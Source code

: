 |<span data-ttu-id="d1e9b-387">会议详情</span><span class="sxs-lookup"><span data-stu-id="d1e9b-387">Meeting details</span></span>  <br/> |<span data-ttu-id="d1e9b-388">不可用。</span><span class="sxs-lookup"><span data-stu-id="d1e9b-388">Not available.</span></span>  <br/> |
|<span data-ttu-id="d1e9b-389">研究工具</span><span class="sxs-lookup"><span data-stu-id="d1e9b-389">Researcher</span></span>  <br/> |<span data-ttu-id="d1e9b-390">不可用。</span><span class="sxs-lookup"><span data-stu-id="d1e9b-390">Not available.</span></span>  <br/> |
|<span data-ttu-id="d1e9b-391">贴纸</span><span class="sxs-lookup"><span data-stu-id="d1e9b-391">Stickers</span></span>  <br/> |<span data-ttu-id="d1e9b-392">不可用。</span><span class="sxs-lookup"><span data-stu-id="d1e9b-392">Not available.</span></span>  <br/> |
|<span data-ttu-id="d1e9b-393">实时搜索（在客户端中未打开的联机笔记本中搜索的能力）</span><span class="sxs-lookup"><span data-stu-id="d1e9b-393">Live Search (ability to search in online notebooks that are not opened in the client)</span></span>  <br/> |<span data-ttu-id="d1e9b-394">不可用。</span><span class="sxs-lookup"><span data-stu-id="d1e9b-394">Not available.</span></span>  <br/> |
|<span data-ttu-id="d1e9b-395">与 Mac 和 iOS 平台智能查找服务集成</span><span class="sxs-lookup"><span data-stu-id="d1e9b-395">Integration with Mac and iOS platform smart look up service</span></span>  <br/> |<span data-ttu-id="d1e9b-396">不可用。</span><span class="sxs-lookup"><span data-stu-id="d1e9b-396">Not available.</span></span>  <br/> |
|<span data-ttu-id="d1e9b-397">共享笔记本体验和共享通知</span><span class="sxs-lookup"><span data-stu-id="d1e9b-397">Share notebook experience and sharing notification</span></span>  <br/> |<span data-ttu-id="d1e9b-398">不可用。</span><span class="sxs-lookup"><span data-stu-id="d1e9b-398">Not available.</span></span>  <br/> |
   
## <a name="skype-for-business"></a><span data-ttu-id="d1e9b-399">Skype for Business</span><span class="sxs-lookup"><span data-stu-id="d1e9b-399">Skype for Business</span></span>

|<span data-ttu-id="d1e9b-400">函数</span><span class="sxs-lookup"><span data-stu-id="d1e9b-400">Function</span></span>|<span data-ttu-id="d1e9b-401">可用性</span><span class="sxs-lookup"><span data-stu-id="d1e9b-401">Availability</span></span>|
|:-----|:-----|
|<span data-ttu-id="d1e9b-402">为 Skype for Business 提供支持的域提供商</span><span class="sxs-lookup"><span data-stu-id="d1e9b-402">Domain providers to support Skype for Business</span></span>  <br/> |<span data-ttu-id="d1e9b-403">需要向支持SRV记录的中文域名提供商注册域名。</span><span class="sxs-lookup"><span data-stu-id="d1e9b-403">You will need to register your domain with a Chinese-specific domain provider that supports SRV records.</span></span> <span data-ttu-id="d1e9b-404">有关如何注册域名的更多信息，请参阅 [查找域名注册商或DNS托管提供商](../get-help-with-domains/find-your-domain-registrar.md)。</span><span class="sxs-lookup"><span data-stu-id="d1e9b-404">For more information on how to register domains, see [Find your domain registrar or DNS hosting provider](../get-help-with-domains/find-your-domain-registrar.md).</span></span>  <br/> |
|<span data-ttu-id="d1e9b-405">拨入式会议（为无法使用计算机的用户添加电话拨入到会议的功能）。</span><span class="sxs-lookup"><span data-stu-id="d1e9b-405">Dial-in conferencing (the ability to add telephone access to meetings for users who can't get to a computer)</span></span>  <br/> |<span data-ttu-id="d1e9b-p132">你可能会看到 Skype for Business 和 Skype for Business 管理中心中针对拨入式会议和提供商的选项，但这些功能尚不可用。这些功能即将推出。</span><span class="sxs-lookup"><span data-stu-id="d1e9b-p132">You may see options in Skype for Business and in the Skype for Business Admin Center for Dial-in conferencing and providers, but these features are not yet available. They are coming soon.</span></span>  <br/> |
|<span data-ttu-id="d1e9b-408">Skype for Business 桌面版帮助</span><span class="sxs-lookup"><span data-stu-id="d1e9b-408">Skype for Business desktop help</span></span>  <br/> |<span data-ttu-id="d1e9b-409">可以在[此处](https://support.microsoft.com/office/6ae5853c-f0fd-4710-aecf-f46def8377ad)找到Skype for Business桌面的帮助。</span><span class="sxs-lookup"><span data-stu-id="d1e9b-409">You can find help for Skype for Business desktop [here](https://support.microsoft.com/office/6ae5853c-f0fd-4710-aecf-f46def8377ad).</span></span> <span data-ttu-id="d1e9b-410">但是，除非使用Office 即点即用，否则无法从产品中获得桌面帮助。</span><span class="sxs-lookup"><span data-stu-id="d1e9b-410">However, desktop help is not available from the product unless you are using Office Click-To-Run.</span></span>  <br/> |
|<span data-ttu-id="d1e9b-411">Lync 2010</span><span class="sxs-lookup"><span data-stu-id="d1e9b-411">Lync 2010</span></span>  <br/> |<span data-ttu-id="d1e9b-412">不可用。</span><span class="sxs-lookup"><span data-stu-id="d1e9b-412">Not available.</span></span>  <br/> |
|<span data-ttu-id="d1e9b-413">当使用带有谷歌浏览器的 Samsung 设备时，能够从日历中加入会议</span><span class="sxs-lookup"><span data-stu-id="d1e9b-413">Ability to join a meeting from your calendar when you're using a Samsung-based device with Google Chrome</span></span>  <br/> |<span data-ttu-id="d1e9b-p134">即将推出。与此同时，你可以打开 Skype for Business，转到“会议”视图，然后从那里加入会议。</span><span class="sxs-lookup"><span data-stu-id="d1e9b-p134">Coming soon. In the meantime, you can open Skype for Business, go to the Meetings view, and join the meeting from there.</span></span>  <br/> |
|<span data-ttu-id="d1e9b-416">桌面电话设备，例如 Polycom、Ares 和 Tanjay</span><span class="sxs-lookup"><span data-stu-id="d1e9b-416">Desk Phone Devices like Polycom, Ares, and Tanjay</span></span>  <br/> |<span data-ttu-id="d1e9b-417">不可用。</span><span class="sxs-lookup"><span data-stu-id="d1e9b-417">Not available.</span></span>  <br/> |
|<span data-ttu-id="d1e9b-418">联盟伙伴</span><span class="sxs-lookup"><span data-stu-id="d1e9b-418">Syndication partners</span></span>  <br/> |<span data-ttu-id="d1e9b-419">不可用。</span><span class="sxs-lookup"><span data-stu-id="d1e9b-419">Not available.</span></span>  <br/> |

Prompt
Which lines of the records above hold the word "find"? Copy each one out.

Solution to the exercise
|<span data-ttu-id="d1e9b-402">为 Skype for Business 提供支持的域提供商</span><span class="sxs-lookup"><span data-stu-id="d1e9b-402">Domain providers to support Skype for Business</span></span>  <br/> |<span data-ttu-id="d1e9b-403">需要向支持SRV记录的中文域名提供商注册域名。</span><span class="sxs-lookup"><span data-stu-id="d1e9b-403">You will need to register your domain with a Chinese-specific domain provider that supports SRV records.</span></span> <span data-ttu-id="d1e9b-404">有关如何注册域名的更多信息，请参阅 [查找域名注册商或DNS托管提供商](../get-help-with-domains/find-your-domain-registrar.md)。</span><span class="sxs-lookup"><span data-stu-id="d1e9b-404">For more information on how to register domains, see [Find your domain registrar or DNS hosting provider](../get-help-with-domains/find-your-domain-registrar.md).</span></span>  <br/> |
|<span data-ttu-id="d1e9b-408">Skype for Business 桌面版帮助</span><span class="sxs-lookup"><span data-stu-id="d1e9b-408">Skype for Business desktop help</span></span>  <br/> |<span data-ttu-id="d1e9b-409">可以在[此处](https://support.microsoft.com/office/6ae5853c-f0fd-4710-aecf-f46def8377ad)找到Skype for Business桌面的帮助。</span><span class="sxs-lookup"><span data-stu-id="d1e9b-409">You can find help for Skype for Business desktop [here](https://support.microsoft.com/office/6ae5853c-f0fd-4710-aecf-f46def8377ad).</span></span> <span data-ttu-id="d1e9b-410">但是，除非使用Office 即点即用，否则无法从产品中获得桌面帮助。</span><span class="sxs-lookup"><span data-stu-id="d1e9b-410">However, desktop help is not available from the product unless you are using Office Click-To-Run.</span></span>  <br/> |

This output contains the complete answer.